We redo the analysis above with the categorical variables well constituted. Compare the difference.

Code

ggplot(final_dataset, aes(x = factor(has_any_net), y = birth_weight_g, fill = factor(has_any_net))) +
  geom_boxplot() +
  facet_grid(residence_type ~ wealth_index) + # Faceting by Residence and Wealth
  labs(title = "Birth Weight by Net Ownership across Wealth and Residence",
       x = "Has Any Bednet",
       y = "Birth Weight (g)",
       fill = "Net Ownership") +
  theme_bw() +
  theme(legend.position = "none")

5.2.3 Wide Format Analysis: Comparing Health Indicators

Sometimes we want to compare two different numeric variables for the same household on the same scale. To do this effectively in ggplot2, we “pivot” the data into a long format (which R ironically calls “tidying”), but the reason we do it is to compare variables that were originally sitting side-by-side in wide format. The Question: “How does the distribution of Mother’s Age compare to the distribution of Birth Weight (scaled) for each household?”
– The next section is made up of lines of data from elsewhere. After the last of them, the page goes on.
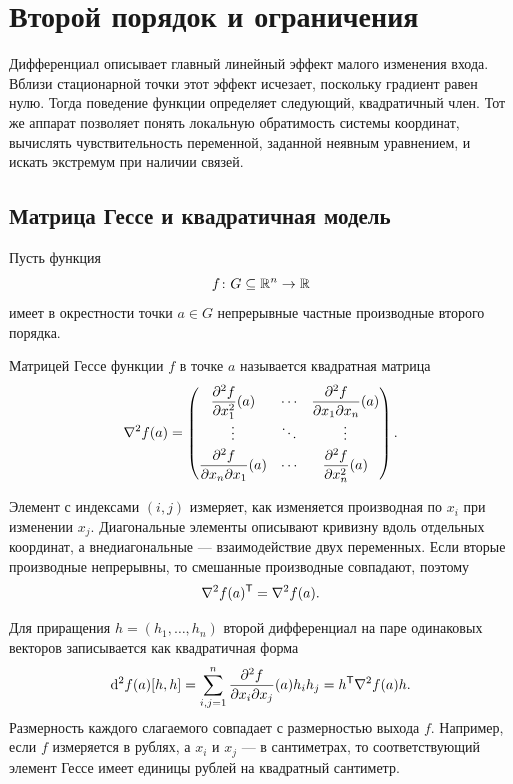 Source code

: \section{Второй порядок и ограничения}
\label{sec:second-order-implicit-constrained}

Дифференциал описывает главный линейный эффект малого изменения входа. Вблизи стационарной точки этот эффект исчезает, поскольку градиент равен нулю. Тогда поведение функции определяет следующий, квадратичный член. Тот же аппарат позволяет понять локальную обратимость системы координат, вычислять чувствительность переменной, заданной неявным уравнением, и искать экстремум при наличии связей.

\subsection{Матрица Гессе и квадратичная модель}

Пусть функция
\[
f\colon G\subseteq\R^n\to\R
\]
имеет в окрестности точки \(a\in G\) непрерывные частные производные второго порядка.

\begin{definition}
Матрицей Гессе функции \(f\) в точке \(a\) называется квадратная матрица
\[
\Hessian{f}(a)
=
\begin{pmatrix}
\dfrac{\partial^2 f}{\partial x_1^2}(a)
& \cdots &
\dfrac{\partial^2 f}{\partial x_1\partial x_n}(a)\\[1.1ex]
\vdots & \ddots & \vdots\\[0.6ex]
\dfrac{\partial^2 f}{\partial x_n\partial x_1}(a)
& \cdots &
\dfrac{\partial^2 f}{\partial x_n^2}(a)
\end{pmatrix}.
\]
\end{definition}

Элемент с индексами \((i,j)\) измеряет, как изменяется производная по \(x_i\) при изменении \(x_j\). Диагональные элементы описывают кривизну вдоль отдельных координат, а внедиагональные --- взаимодействие двух переменных. Если вторые производные непрерывны, то смешанные производные совпадают, поэтому
\[
\Hessian{f}(a)^{\trans}=\Hessian{f}(a).
\]

Для приращения \(h=(h_1,\dots,h_n)\) второй дифференциал на паре одинаковых векторов записывается как квадратичная форма
\[
\dd^2 f(a)[h,h]
=
\sum_{i,j=1}^n
\frac{\partial^2 f}{\partial x_i\partial x_j}(a)h_i h_j
=
h^{\trans}\Hessian{f}(a)h.
\]
Размерность каждого слагаемого совпадает с размерностью выхода \(f\). Например, если \(f\) измеряется в рублях, а \(x_i\) и \(x_j\) --- в сантиметрах, то соответствующий элемент Гессе имеет единицы рублей на квадратный сантиметр.

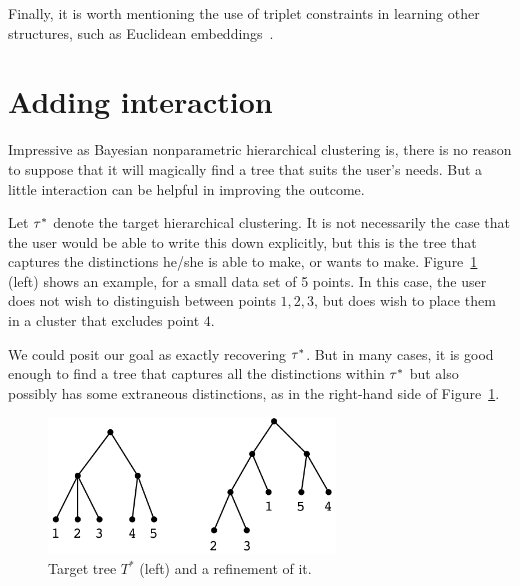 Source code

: Finally, it is worth mentioning the use of triplet constraints in learning other structures, such as Euclidean embeddings~\citep{Borg1997}.

\section{Adding interaction}

Impressive as Bayesian nonparametric hierarchical clustering is, there is no reason to suppose that it will magically find a tree that suits the user's needs. But a little interaction can be helpful in improving the outcome.

Let $\tau^*$ denote the target hierarchical clustering. It is not necessarily the case that the user would be able to write this down explicitly, but this is the tree that captures the distinctions he/she is able to make, or wants to make. Figure~\ref{fig:refinement} (left) shows an example, for a small data set of 5 points. In this case, the user does not wish to distinguish between points $1,2,3$, but does wish to place them in a cluster that excludes point $4$.

We could posit our goal as exactly recovering $\tau^*$. But in many cases, it is good enough to find a tree that captures all the distinctions within $\tau^*$ but also possibly has some extraneous distinctions, as in the right-hand side of Figure~\ref{fig:refinement}.

\begin{figure}
    \centering
    \includegraphics[width=3in]{img/ibhc/refinement.pdf}
    \caption{Target tree $T^*$ (left) and a refinement of it.}
    \label{fig:refinement}
\end{figure}

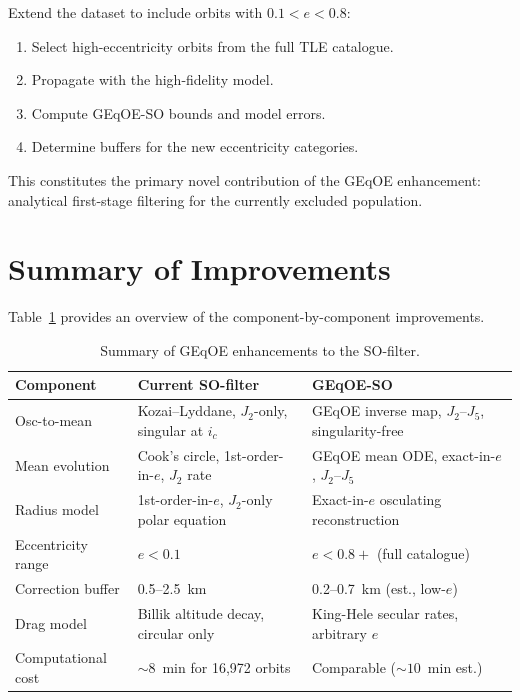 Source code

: \documentclass[11pt]{article}
\begin{document}
Extend the dataset to include orbits with $0.1 < e < 0.8$:
\begin{enumerate}
\item Select high-eccentricity orbits from the full TLE catalogue.
\item Propagate with the high-fidelity model.
\item Compute GEqOE-SO bounds and model errors.
\item Determine buffers for the new eccentricity categories.
\end{enumerate}

This constitutes the primary novel contribution of the GEqOE enhancement:
analytical first-stage filtering for the currently excluded population.

\section{Summary of Improvements}
\label{sec:summary}

Table~\ref{tab:summary} provides an overview of the component-by-component
improvements.

\begin{table}[h]
\centering
\caption{Summary of GEqOE enhancements to the SO-filter.}
\label{tab:summary}
\small
\begin{tabular}{p{3.2cm}p{4.5cm}p{4.5cm}}
\toprule
\textbf{Component} & \textbf{Current SO-filter} & \textbf{GEqOE-SO} \\
\midrule
Osc-to-mean &
Kozai--Lyddane, $J_2$-only, singular at $i_c$ &
GEqOE inverse map, $J_2$--$J_5$, singularity-free \\[4pt]
Mean evolution &
Cook's circle, 1st-order-in-$e$, $J_2$ rate &
GEqOE mean ODE, exact-in-$e$, $J_2$--$J_5$ \\[4pt]
Radius model &
1st-order-in-$e$, $J_2$-only polar equation &
Exact-in-$e$ osculating reconstruction \\[4pt]
Eccentricity range &
$e < 0.1$ &
$e < 0.8+$ (full catalogue) \\[4pt]
Correction buffer &
0.5--2.5~km &
0.2--0.7~km (est., low-$e$) \\[4pt]
Drag model &
Billik altitude decay, circular only &
King-Hele secular rates, arbitrary $e$ \\[4pt]
Computational cost &
$\sim\!8$~min for 16,972 orbits &
Comparable ($\sim\!10$~min est.) \\
\bottomrule
\end{tabular}
\end{table}
\end{document}
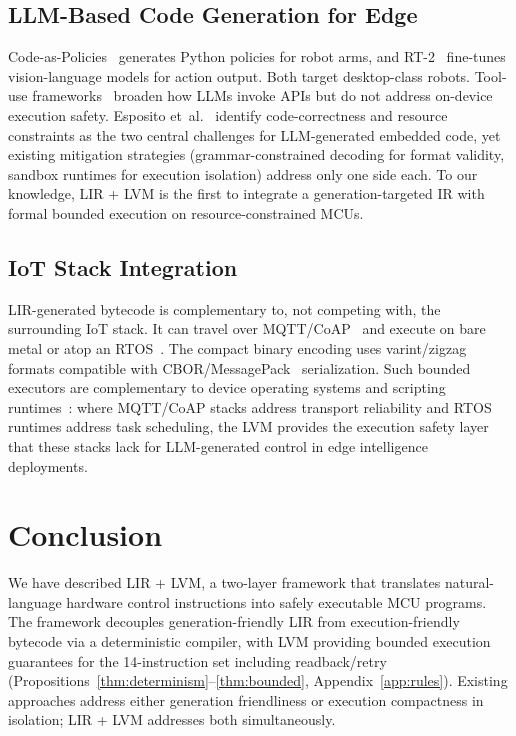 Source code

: \documentclass[a4paper,fleqn,longmktitle]{cas-dc}
\begin{document}
\subsection{LLM-Based Code Generation for Edge}

Code-as-Policies~\citep{liang2023code} generates Python policies for robot arms, and RT-2~\citep{brohan2023rt2} fine-tunes vision-language models for action output. Both target desktop-class robots. Tool-use frameworks~\citep{toolformer,gorilla} broaden how LLMs invoke APIs but do not address on-device execution safety. Esposito et~al.~\citep{esposito2024llm_embedded} identify code-correctness and resource constraints as the two central challenges for LLM-generated embedded code, yet existing mitigation strategies (grammar-constrained decoding for format validity, sandbox runtimes for execution isolation) address only one side each. To our knowledge, LIR + LVM is the first to integrate a generation-targeted IR with formal bounded execution on resource-constrained MCUs.

\subsection{IoT Stack Integration}

LIR-generated bytecode is complementary to, not competing with, the surrounding IoT stack. It can travel over MQTT/CoAP~\citep{mqtt,coap} and execute on bare metal or atop an RTOS~\citep{freertos,riot,zephyr}. The compact binary encoding uses varint/zigzag formats compatible with CBOR/MessagePack~\citep{cbor,msgpack} serialization. Such bounded executors are complementary to device operating systems and scripting runtimes~\citep{bormann2014rfc7228,alfuqaha2015iot_survey}: where MQTT/CoAP stacks address transport reliability and RTOS runtimes address task scheduling, the LVM provides the execution safety layer that these stacks lack for LLM-generated control in edge intelligence deployments.

\section{Conclusion}
\label{sec:conclusion}

We have described LIR + LVM, a two-layer framework that translates natural-language hardware control instructions into safely executable MCU programs. The framework decouples generation-friendly LIR from execution-friendly bytecode via a deterministic compiler, with LVM providing bounded execution guarantees for the 14-instruction set including readback/retry (Propositions~\ref{thm:determinism}--\ref{thm:bounded}, Appendix~\ref{app:rules}). Existing approaches address either generation friendliness or execution compactness in isolation; LIR + LVM addresses both simultaneously.
\end{document}
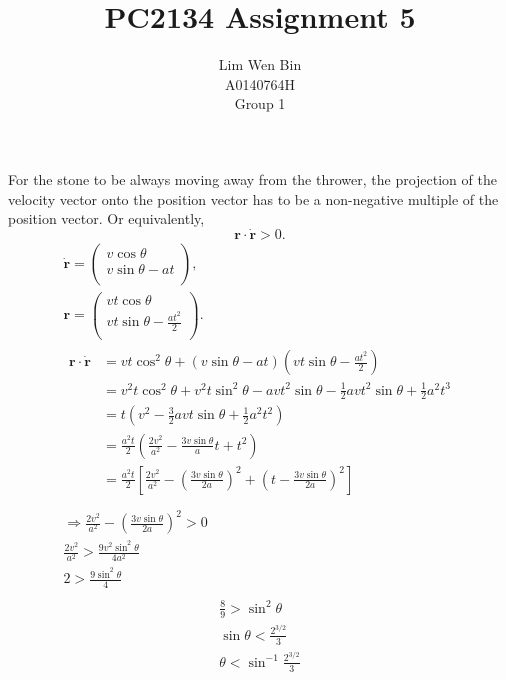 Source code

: \documentclass[12pt]{article}
\newenvironment{problem}[2][Problem]{\begin{trivlist}
\item[\hskip \labelsep {\bfseries #1}\hskip \labelsep {\bfseries #2.}]}{\end{trivlist}}
\begin{document}
\title{PC2134 Assignment 5}
\author{Lim Wen Bin \\
A0140764H\\
Group 1}
\maketitle

\begin{problem}{1}
\end{problem}
For the stone to be always moving away from the thrower, the projection of the
velocity vector onto the position vector has to be a non-negative multiple of
the position vector. Or equivalently,
\[\mathbf{r} \cdot \mathbf{\dot{r}} > 0. \]
\begin{gather*}
	\mathbf{\dot{r}} = \left(\begin{array}{c} 
			v\cos\theta \\
			v\sin\theta - at \\
		\end{array} \right), \\
	\mathbf{r} = \left(\begin{array}{c} 
			vt\cos\theta \\
			vt\sin\theta - \frac{at^2}{2} \\
		\end{array} \right). \\
	\begin{aligned}
		\mathbf{r} \cdot \mathbf{\dot{r}} &= vt\cos^2\theta + (v\sin\theta-at)
			\left(vt\sin\theta-\frac{at^2}{2}\right) \\
		&= v^2t\cos^2\theta + v^2t\sin^2\theta  - avt^2\sin\theta -
			\frac{1}{2}avt^2\sin\theta + \frac{1}{2}a^2t^3 \\
		&= t \left( v^2 - \frac{3}{2}avt\sin\theta + \frac{1}{2}a^2t^2 \right) \\ 
		&=  \frac{a^2t}{2} \left( \frac{2v^2}{a^2} - \frac{3v\sin\theta}{a}t +
			t^2 \right) \\ 
		&=  \frac{a^2t}{2} \left[ 
			\frac{2v^2}{a^2} - \left(\frac{3v\sin\theta}{2a}\right)^2 + \left(t
			- \frac{3v\sin\theta}{2a}\right)^2
			\right] \\ 
	\end{aligned}
	\\
	\Rightarrow \frac{2v^2}{a^2} - \left(\frac{3v\sin\theta}{2a}\right)^2 > 0 \\
	\frac{2v^2}{a^2} > \frac{9v^2\sin^2\theta}{4a^2} \\
	2 > \frac{9\sin^2\theta}{4} \\
\end{gather*}
\begin{gather*}
	\frac{8}{9} > \sin^2\theta \\
	\sin\theta < \frac{2^{3/2}}{3} \\
	\theta < \sin^{-1} \frac{2^{3/2}}{3} \\
\end{gather*}
\filbreak
\end{document}
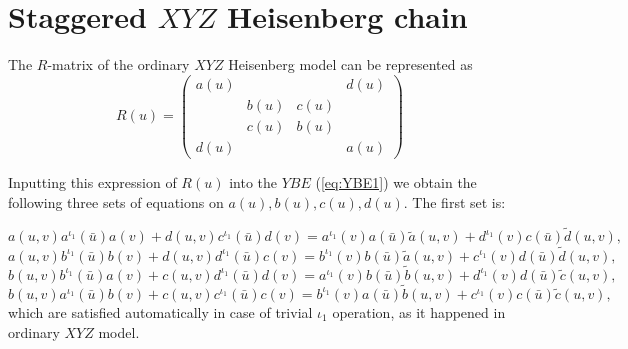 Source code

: \documentclass[a4paper,11pt]{article}
\begin{document}
\section{Staggered $XYZ$ Heisenberg chain}
\setcounter{equation}{0}

\indent
The $R$-matrix of the ordinary $XYZ$ Heisenberg model can be 
represented as
\begin{equation}
\label{R1/2}
R(u)=\left(
\begin{array}{cccc}
a(u)&&&d(u)\\
&b(u)&c(u)&\\
&c(u)&b(u)&\\
d(u)&&&a(u)
\end{array}\right)
\end{equation}

Inputting this expression of $R(u)$ into the $YBE$ (\ref{eq:YBE1})
we obtain the following three sets of equations on
$a(u), b(u), c(u), d(u)$. The first set is:

$$
a(u,v)a^{\iota_1}(\bar u)a(v)+d(u,v)c^{\iota_1}(\bar u)d(v)=
a^{\iota_1}(v)a(\bar u)\tilde a(u,v)+d^{\iota_1}(v)c(\bar u)\tilde d(u,v),
$$
$$
a(u,v)b^{\iota_1}(\bar u)b(v)+d(u,v)d^{\iota_1}(\bar u)c(v)=
b^{\iota_1}(v)b(\bar u)\tilde a(u,v)+c^{\iota_1}(v)d(\bar u)\tilde d(u,v),
$$
\begin{equation}
\label{i}
b(u,v)b^{\iota_1}(\bar u)a(v)+c(u,v)d^{\iota_1}(\bar u)d(v)=
a^{\iota_1}(v)b(\bar u)\tilde b(u,v)+d^{\iota_1}(v)d(\bar u)\tilde c(u,v),
\end{equation}
$$
b(u,v)a^{\iota_1}(\bar u)b(v)+c(u,v)c^{\iota_1}(\bar u)c(v)=
b^{\iota_1}(v)a(\bar u)\tilde b(u,v)+c^{\iota_1}(v)c(\bar u)\tilde c(u,v),
$$
which are satisfied automatically in case of trivial $\iota_1$
operation, as it happened in ordinary $XYZ$ model. 
\end{document}
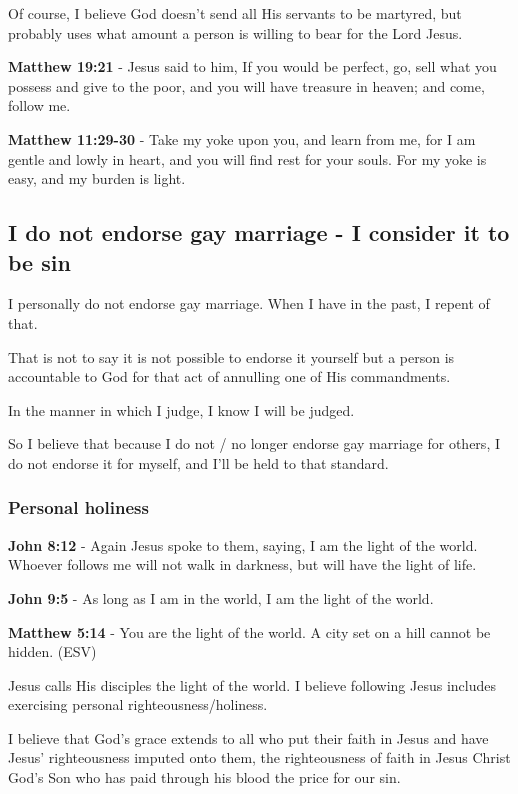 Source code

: \documentclass[11pt]{article}
\begin{document}
Of course, I believe God doesn't send all His servants to be martyred, but probably uses what amount a person is willing to bear for the Lord Jesus.

\textbf{Matthew 19:21} - Jesus said to him, If you would be perfect, go, sell what you possess and give to the poor, and you will have treasure in heaven; and come, follow me.

\textbf{Matthew 11:29-30} - Take my yoke upon you, and learn from me, for I am gentle and lowly in heart, and you will find rest for your souls. For my yoke is easy, and my burden is light.

\subsection{I do not endorse gay marriage - I consider it to be sin}
\label{sec:org5d0b276}
I personally do not endorse gay marriage. When I have in the past, I repent of that.

That is not to say it is not possible to
endorse it yourself but a person is
accountable to God for that act of annulling
one of His commandments.

In the manner in which I judge, I know I will
be judged.

So I believe that because I do not / no longer
endorse gay marriage for others, I do not
endorse it for myself, and I'll be held to
that standard.

\subsubsection{Personal holiness}
\label{sec:orga7c5de9}
\textbf{John 8:12} - Again Jesus spoke to them, saying, I am the light of the world. Whoever follows me will not walk in darkness, but will have the light of life.

\textbf{John 9:5} - As long as I am in the world, I am the light of the world.

\textbf{Matthew 5:14} - You are the light of the world. A city set on a hill cannot be hidden. (ESV)

Jesus calls His disciples the light of the world.
I believe following Jesus includes exercising personal righteousness/holiness.

I believe that God's grace extends to all who
put their faith in Jesus and have Jesus'
righteousness imputed onto them, the
righteousness of faith in Jesus Christ God's
Son who has paid through his blood the price
for our sin.
\end{document}
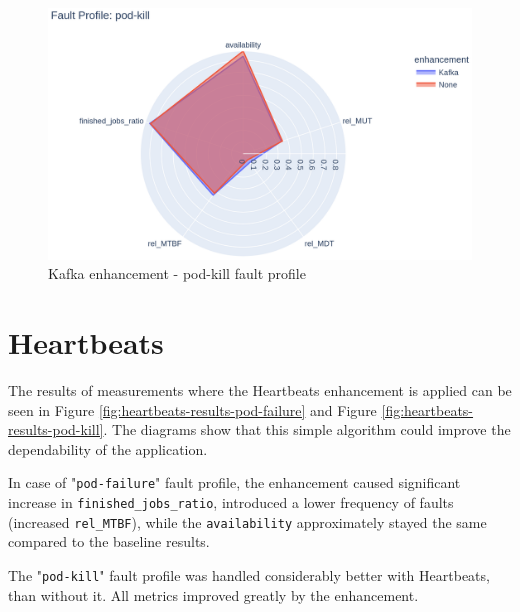 \begin{figure}[H]
	\centering
	\includegraphics[width=140mm, keepaspectratio]{figures/kafka_with_base_pod-kill.png}
	\caption{Kafka enhancement - pod-kill fault profile}
	\label{fig:kafka-results-pod-kill}
\end{figure}


\section{Heartbeats}

The results of measurements where the Heartbeats enhancement is applied can be seen in Figure \ref{fig:heartbeats-results-pod-failure} and Figure \ref{fig:heartbeats-results-pod-kill}. The diagrams show that this simple algorithm could improve the dependability of the application.

In case of "\texttt{pod-failure}" fault profile, the enhancement caused significant increase in \texttt{finished\_jobs\_ratio}, introduced a lower frequency of faults (increased \texttt{rel\_MTBF}), while the \texttt{availability} approximately stayed the same compared to the baseline results.

The "\texttt{pod-kill}" fault profile was handled considerably better with Heartbeats, than without it. All metrics improved greatly by the enhancement.

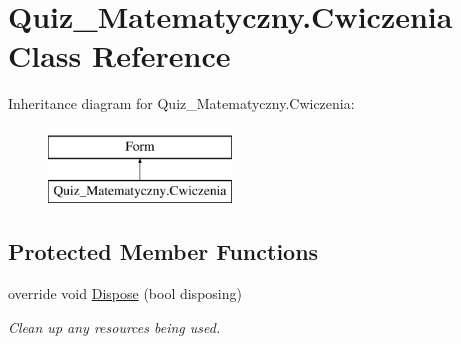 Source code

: \hypertarget{class_quiz___matematyczny_1_1_cwiczenia}{}\section{Quiz\+\_\+\+Matematyczny.\+Cwiczenia Class Reference}
\label{class_quiz___matematyczny_1_1_cwiczenia}
Inheritance diagram for Quiz\+\_\+\+Matematyczny.\+Cwiczenia\+:\begin{figure}[H]
\begin{center}
\leavevmode
\includegraphics[height=2.000000cm]{class_quiz___matematyczny_1_1_cwiczenia}
\end{center}
\end{figure}
\subsection*{Protected Member Functions}
\begin{DoxyCompactItemize}
\item 
override void \mbox{\hyperlink{class_quiz___matematyczny_1_1_cwiczenia_a243ec50b38a642ad320a8aa0a1758303}{Dispose}} (bool disposing)
\begin{DoxyCompactList}\small\item\em Clean up any resources being used. \end{DoxyCompactList}\end{DoxyCompactItemize}
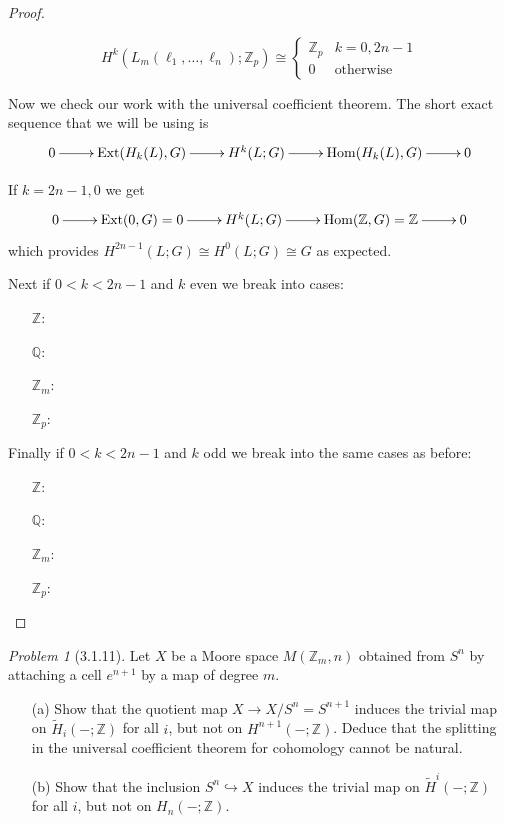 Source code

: \documentclass[10pt]{article}
\newcommand{\sk}{\vskip 10mm}
\newcommand{\bb}[1]{\mathbb{#1}}
\newcommand{\rH}{\widetilde{H}}
\DeclareMathOperator{\Ext}{Ext}
\DeclareMathOperator{\Hom}{Hom}
\theoremstyle{remark}
\newtheorem{problem}{Problem}
\begin{document}
\begin{proof}
\begin{itemize}
    \[
      H^k(L_m(\ell_1,\ldots,\ell_n);\bb{Z}_p) \cong  
      \left\{
        \begin{array}{ll}
          \bb{Z}_p & k=0,2n-1\\
          0 & \text{otherwise}
        \end{array}
      \right.
    \]
  \end{itemize}

  Now we check our work with the universal coefficient theorem. The
  short exact sequence that we will be using is
  \[
    \xymatrix{
      0 \ar[r] & \Ext(H_k(L),G) \ar[r] & H^k(L;G) \ar[r] & \Hom(H_k(L),G) \ar[r] & 0
    }
  \]

  If $k=2n-1,0$ we get
  \[
    \xymatrix{
      0 \ar[r] & \Ext(0,G)=0 \ar[r] & H^k(L;G) \ar[r] & \Hom(\bb{Z},G)=\bb{Z} \ar[r] & 0
    }
  \]
  which provides $H^{2n-1}(L;G)\cong H^0(L;G)\cong G$ as expected.

  Next if $0<k<2n-1$ and $k$ even we break into cases:
  \begin{itemize}
  \item[$\bb{Z}$:]
  \item[$\bb{Q}$:]
  \item[$\bb{Z}_m$:]
  \item[$\bb{Z}_p$:]
  \end{itemize}

  Finally if $0<k<2n-1$ and $k$ odd we break into the same cases as before:
  \begin{itemize}
  \item[$\bb{Z}$:]
  \item[$\bb{Q}$:]
  \item[$\bb{Z}_m$:]
  \item[$\bb{Z}_p$:]
  \end{itemize}
\end{proof}

\sk

\begin{problem}[3.1.11]
  Let $X$ be a Moore space $M(\bb{Z}_m,n)$ obtained from $S^n$ by attaching
  a cell $e^{n+1}$ by a map of degree $m$.
  \begin{itemize}
  \item[(a)] Show that the quotient map $X\rightarrow X/S^n=S^{n+1}$ induces the
    trivial map on $\rH_i(-;\bb{Z})$ for all $i$, but not on
    $H^{n+1}(-;\bb{Z})$. Deduce that the splitting in the universal coefficient
    theorem for cohomology cannot be natural.
  \item[(b)] Show that the inclusion $S^n\hookrightarrow X$ induces the trivial
    map on $\rH^i(-;\bb{Z})$ for all $i$, but not on $H_n(-;\bb{Z})$.
  \end{itemize}
\end{problem}
\end{document}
In your current wide format, mother_age and birth_weight_g are in separate columns. If you want to plot them as two different colored lines on the same chart, you pivot them.

Code

library(tidyr)

# 1. Prepare the data by scaling and pivoting
comparison_data <- final_dataset %>%
  # Select only the relevant columns and unique identifiers
  select(hv001, hv002, mother_age, birth_weight_g) %>%
  # Drop rows where either is missing for a fair comparison
  filter(!is.na(mother_age), !is.na(birth_weight_g)) %>%
  # Scale variables so they share a mean of 0 and SD of 1
  mutate(
    scaled_age = as.numeric(scale(mother_age)),
    scaled_weight = as.numeric(scale(birth_weight_g))
  ) %>%
  # Pivot from WIDE (two columns) to LONG (one column for plot mapping)
  pivot_longer(
    cols = c(scaled_age, scaled_weight),
    names_to = "health_metric",
    values_to = "standardized_value"
  )

# 2. Visualize the comparison
ggplot(comparison_data, aes(x = standardized_value, fill = health_metric)) +
  geom_density(alpha = 0.5) + # Density plot shows the "shape" of the data
  scale_fill_manual(
    values = c("scaled_age" = "darkgreen", "scaled_weight" = "blue"),
    labels = c("Mother's Age", "Birth Weight")
  ) +
  labs(
    title = "Comparison of Normalized Maternal Age and Birth Weight",
    subtitle = "Data pivoted from wide to long for distribution mapping",
    x = "Standardized Value (Z-Score)",
    y = "Density",
    fill = "Metric"
  ) +
  theme_minimal()

Widee-to-long transformation is essential whenever you want to map multiple columns to a single aesthetic (like color or fill). This comparison tells you if the “spread” of maternal ages is as wide as the “spread” of birth weights in your sample.